◆ **Task statement**: In the data, find each line where the word "visualization" appears and list that line.

Data entries
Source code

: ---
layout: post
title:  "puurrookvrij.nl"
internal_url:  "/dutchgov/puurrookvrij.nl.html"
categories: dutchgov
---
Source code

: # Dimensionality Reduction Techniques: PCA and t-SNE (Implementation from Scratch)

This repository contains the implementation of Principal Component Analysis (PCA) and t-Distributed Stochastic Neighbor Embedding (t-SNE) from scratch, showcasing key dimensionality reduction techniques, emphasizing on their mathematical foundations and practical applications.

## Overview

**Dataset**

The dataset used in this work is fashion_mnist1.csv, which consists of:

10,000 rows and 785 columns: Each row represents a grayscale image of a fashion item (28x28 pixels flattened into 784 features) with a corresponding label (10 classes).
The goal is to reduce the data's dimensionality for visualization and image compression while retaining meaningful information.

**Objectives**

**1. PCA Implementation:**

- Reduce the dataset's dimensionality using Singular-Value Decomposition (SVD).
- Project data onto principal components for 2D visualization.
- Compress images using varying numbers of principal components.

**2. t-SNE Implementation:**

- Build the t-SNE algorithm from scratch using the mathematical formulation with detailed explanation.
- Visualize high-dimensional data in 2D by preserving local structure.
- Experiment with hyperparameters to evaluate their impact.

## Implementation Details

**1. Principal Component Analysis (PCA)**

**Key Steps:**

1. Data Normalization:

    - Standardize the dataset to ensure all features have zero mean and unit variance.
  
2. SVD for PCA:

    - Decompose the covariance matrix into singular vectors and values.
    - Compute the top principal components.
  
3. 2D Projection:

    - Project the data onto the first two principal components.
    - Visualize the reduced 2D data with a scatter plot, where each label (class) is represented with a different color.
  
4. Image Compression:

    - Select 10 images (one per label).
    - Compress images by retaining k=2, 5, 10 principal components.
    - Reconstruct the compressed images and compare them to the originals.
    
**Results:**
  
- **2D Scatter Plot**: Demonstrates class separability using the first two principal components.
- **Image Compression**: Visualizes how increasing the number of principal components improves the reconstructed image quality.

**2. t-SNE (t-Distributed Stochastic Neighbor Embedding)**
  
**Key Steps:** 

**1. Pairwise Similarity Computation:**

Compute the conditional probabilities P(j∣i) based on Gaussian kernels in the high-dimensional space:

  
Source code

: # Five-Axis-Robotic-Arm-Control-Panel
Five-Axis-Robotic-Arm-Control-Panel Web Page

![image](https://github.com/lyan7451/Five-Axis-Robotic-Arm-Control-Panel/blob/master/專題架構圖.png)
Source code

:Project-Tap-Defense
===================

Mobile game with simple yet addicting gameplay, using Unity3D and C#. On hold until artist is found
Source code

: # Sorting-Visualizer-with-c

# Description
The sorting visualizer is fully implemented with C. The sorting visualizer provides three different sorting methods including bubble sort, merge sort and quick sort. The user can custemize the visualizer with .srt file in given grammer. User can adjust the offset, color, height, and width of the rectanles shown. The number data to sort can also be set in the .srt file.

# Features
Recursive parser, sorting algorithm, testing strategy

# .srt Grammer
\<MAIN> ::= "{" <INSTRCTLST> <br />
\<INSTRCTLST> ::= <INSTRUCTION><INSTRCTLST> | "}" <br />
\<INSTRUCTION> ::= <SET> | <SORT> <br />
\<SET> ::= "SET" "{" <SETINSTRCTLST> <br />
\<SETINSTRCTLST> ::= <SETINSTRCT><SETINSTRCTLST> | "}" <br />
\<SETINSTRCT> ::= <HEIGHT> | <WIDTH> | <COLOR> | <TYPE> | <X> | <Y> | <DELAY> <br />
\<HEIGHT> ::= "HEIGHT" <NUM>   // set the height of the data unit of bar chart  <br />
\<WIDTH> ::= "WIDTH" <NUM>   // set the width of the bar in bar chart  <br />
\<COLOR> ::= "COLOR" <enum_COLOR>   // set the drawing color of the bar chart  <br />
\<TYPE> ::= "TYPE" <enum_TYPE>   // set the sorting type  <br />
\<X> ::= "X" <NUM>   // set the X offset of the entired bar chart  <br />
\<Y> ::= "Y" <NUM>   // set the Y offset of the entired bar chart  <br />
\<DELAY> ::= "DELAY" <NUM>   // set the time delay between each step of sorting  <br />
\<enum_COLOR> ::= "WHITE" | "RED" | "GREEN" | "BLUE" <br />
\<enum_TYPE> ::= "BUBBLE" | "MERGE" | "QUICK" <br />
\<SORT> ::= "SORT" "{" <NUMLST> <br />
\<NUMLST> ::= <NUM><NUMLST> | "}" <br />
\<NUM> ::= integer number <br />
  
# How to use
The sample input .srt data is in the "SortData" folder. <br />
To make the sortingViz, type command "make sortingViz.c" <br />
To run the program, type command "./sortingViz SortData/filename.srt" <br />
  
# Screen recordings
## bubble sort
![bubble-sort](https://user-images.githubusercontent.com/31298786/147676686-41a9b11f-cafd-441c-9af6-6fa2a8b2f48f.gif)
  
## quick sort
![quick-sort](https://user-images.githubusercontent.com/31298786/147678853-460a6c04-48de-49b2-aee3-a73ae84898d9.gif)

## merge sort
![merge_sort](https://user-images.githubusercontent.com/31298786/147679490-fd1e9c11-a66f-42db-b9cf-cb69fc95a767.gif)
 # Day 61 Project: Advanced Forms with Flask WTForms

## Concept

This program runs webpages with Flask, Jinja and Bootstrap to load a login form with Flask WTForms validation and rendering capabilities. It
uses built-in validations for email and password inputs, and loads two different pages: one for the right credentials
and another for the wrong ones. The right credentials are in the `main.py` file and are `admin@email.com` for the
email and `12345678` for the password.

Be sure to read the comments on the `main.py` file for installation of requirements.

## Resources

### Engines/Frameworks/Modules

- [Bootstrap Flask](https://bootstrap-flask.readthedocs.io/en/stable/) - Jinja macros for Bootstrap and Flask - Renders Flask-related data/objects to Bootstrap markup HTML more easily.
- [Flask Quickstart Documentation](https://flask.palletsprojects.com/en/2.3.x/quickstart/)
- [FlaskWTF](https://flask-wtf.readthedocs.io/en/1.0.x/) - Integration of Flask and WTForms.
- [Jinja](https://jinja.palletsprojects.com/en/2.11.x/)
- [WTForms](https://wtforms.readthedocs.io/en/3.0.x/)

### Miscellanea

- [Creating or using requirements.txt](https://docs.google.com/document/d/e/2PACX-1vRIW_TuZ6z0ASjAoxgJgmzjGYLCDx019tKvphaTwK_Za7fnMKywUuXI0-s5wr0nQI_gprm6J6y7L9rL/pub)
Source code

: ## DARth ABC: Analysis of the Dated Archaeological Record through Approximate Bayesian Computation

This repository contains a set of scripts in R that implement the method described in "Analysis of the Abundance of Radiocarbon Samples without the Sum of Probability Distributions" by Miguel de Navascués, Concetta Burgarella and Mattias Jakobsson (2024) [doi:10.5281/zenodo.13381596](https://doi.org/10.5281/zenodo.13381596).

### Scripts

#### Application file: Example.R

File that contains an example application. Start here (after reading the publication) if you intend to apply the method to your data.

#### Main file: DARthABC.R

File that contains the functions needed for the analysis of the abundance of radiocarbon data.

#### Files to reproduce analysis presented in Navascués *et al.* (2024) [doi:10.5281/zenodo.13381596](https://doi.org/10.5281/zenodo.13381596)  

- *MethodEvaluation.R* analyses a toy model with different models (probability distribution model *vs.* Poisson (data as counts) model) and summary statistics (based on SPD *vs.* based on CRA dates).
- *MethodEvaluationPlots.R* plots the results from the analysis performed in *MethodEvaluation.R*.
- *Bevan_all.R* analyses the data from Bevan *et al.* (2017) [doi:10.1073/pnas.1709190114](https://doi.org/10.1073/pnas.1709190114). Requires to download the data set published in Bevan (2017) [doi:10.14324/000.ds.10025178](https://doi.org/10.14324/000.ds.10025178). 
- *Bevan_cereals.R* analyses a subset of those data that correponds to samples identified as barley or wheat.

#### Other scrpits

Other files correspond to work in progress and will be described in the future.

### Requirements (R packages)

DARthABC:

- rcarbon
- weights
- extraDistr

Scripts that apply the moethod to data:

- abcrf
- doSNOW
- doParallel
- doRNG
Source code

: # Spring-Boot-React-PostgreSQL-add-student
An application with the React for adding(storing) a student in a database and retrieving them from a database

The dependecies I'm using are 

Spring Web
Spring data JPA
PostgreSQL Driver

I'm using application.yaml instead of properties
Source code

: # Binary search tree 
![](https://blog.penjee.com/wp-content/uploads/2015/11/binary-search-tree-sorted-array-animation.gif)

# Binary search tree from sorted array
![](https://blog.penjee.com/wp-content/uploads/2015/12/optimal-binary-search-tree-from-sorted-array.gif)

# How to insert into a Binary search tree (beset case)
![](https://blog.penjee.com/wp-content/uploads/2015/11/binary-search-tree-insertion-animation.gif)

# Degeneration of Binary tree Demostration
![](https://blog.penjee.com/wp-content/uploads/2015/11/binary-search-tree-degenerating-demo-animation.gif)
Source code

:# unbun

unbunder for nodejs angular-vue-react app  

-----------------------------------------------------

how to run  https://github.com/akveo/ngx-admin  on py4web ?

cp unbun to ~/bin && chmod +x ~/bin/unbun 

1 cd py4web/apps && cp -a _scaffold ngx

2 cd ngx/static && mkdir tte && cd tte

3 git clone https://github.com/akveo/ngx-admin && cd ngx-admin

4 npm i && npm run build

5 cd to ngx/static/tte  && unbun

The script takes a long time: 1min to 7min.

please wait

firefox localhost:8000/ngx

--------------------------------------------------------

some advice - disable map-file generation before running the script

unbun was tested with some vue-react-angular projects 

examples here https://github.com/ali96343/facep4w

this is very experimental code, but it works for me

◆ **Response area**:
The goal is to reduce the data's dimensionality for visualization and image compression while retaining meaningful information.
- Project data onto principal components for 2D visualization.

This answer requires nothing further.